Efficient ways to iterate over several numpy arrays and process current and previous elements?

Question

I've read a lot about different techniques for iterating over numpy arrays recently and it seems that consensus is not to iterate at all (for instance, see a comment here). There are several similar questions on SO, but my case is a bit different as I have to combine "iterating" (or not iterating) and accessing previous values.

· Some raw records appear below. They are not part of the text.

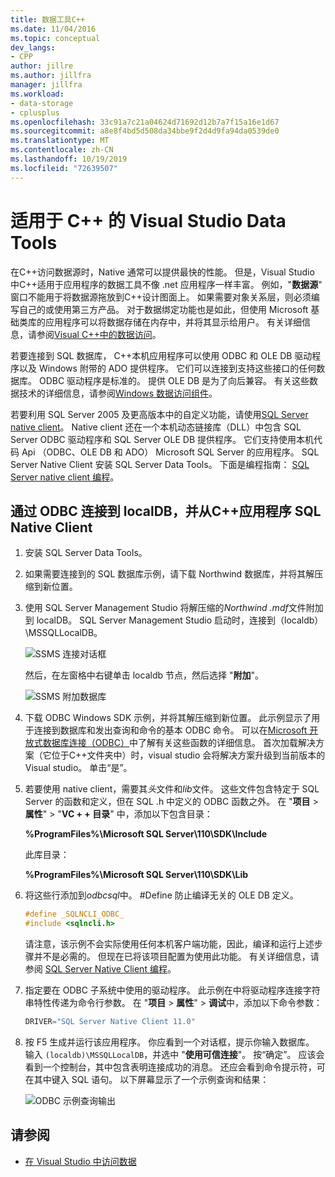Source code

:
 ```yaml
---
title: 数据工具C++
ms.date: 11/04/2016
ms.topic: conceptual
dev_langs:
- CPP
author: jillre
ms.author: jillfra
manager: jillfra
ms.workload:
- data-storage
- cplusplus
ms.openlocfilehash: 33c91a7c21a04624d71692d12b7a7f15a16e1d67
ms.sourcegitcommit: a8e8f4bd5d508da34bbe9f2d4d9fa94da0539de0
ms.translationtype: MT
ms.contentlocale: zh-CN
ms.lasthandoff: 10/19/2019
ms.locfileid: "72639507"
---
```

# <a name="visual-studio-data-tools-for-c"></a>适用于 C++ 的 Visual Studio Data Tools

在C++访问数据源时，Native 通常可以提供最快的性能。 但是，Visual Studio 中C++适用于应用程序的数据工具不像 .net 应用程序一样丰富。 例如，"**数据源**" 窗口不能用于将数据源拖放到C++设计图面上。 如果需要对象关系层，则必须编写自己的或使用第三方产品。 对于数据绑定功能也是如此，但使用 Microsoft 基础类库的应用程序可以将数据存储在内存中，并将其显示给用户。 有关详细信息，请参阅[Visual C++中的数据访问](/cpp/data/data-access-in-cpp)。

若要连接到 SQL 数据库， C++本机应用程序可以使用 ODBC 和 OLE DB 驱动程序以及 Windows 附带的 ADO 提供程序。 它们可以连接到支持这些接口的任何数据库。 ODBC 驱动程序是标准的。 提供 OLE DB 是为了向后兼容。 有关这些数据技术的详细信息，请参阅[Windows 数据访问组件](/previous-versions/windows/desktop/ms692897(v=vs.85))。

若要利用 SQL Server 2005 及更高版本中的自定义功能，请使用[SQL Server native client](/sql/relational-databases/native-client/sql-server-native-client)。 Native client 还在一个本机动态链接库（DLL）中包含 SQL Server ODBC 驱动程序和 SQL Server OLE DB 提供程序。 它们支持使用本机代码 Api （ODBC、OLE DB 和 ADO） Microsoft SQL Server 的应用程序。 SQL Server Native Client 安装 SQL Server Data Tools。 下面是编程指南： [SQL Server native client 编程](/sql/relational-databases/native-client/sql-server-native-client-programming)。

## <a name="to-connect-to-localdb-through-odbc-and-sql-native-client-from-a-c-application"></a>通过 ODBC 连接到 localDB，并从C++应用程序 SQL Native Client

1. 安装 SQL Server Data Tools。

2. 如果需要连接到的 SQL 数据库示例，请下载 Northwind 数据库，并将其解压缩到新位置。

3. 使用 SQL Server Management Studio 将解压缩的*Northwind .mdf*文件附加到 localDB。 SQL Server Management Studio 启动时，连接到（localdb） \MSSQLLocalDB。

   ![SSMS 连接对话框](../data-tools/media/raddata-ssms-connect-dialog.png)

   然后，在左窗格中右键单击 localdb 节点，然后选择 "**附加**"。

   ![SSMS 附加数据库](../data-tools/media/raddata-ssms-attach-database.png)

4. 下载 ODBC Windows SDK 示例，并将其解压缩到新位置。 此示例显示了用于连接到数据库和发出查询和命令的基本 ODBC 命令。 可以在[Microsoft 开放式数据库连接（ODBC）](/sql/odbc/microsoft-open-database-connectivity-odbc)中了解有关这些函数的详细信息。 首次加载解决方案（它位于C++文件夹中）时，visual studio 会将解决方案升级到当前版本的 Visual studio。 单击“是”。

5. 若要使用 native client，需要其*头*文件和*lib*文件。 这些文件包含特定于 SQL Server 的函数和定义，但在 SQL .h 中定义的 ODBC 函数之外。 在 "**项目** > **属性**"  >  "**VC + + 目录**" 中，添加以下包含目录：

   **%ProgramFiles%\Microsoft SQL Server\110\SDK\Include**

   此库目录：

   **%ProgramFiles%\Microsoft SQL Server\110\SDK\Lib**

6. 将这些行添加到*odbcsql*中。 #Define 防止编译无关的 OLE DB 定义。

   ```cpp
   #define _SQLNCLI_ODBC_
   #include <sqlncli.h>
   ```

    请注意，该示例不会实际使用任何本机客户端功能，因此，编译和运行上述步骤并不是必需的。 但现在已将该项目配置为使用此功能。 有关详细信息，请参阅 [SQL Server Native Client 编程](/sql/relational-databases/native-client/sql-server-native-client)。

7. 指定要在 ODBC 子系统中使用的驱动程序。 此示例在中将驱动程序连接字符串特性传递为命令行参数。 在 "**项目** > **属性**"  > **调试**中，添加以下命令参数：

   ```cpp
   DRIVER="SQL Server Native Client 11.0"
   ```

8. 按 F5 生成并运行该应用程序。 你应看到一个对话框，提示你输入数据库。 输入 `(localdb)\MSSQLLocalDB`，并选中 "**使用可信连接**"。 按“确定”。 应该会看到一个控制台，其中包含表明连接成功的消息。 还应会看到命令提示符，可在其中键入 SQL 语句。 以下屏幕显示了一个示例查询和结果：

   ![ODBC 示例查询输出](../data-tools/media/raddata-odbc-sample-query-output.png)

## <a name="see-also"></a>请参阅

- [在 Visual Studio 中访问数据](../data-tools/accessing-data-in-visual-studio.md)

Let's say there are N (N is small, usually 4, might be up to 7) 1-D numpy arrays of float128 in a list X, all arrays are of the same size. To give you a little insight, these are data from PDE integration, each array stands for one function, and I would like to apply a Poincare section. Unfortunately, the algorithm should be both memory- and time-efficient since these arrays are sometimes ~1Gb each, and there are only 4Gb of RAM on board (I've just learnt about memmap'ing of numpy arrays and now consider using them instead of regular ones).

One of these arrays is used for "filtering" the others, so I start with secaxis = X.pop(idx). Now I have to locate pairs of indices where (secaxis[i-1] > 0 and secaxis[i] < 0) or (secaxis[i-1] < 0 and secaxis[i] > 0) and then apply simple algebraic transformations to remaining arrays, X (and save results). Worth mentioning, data shouldn't be wasted during this operation.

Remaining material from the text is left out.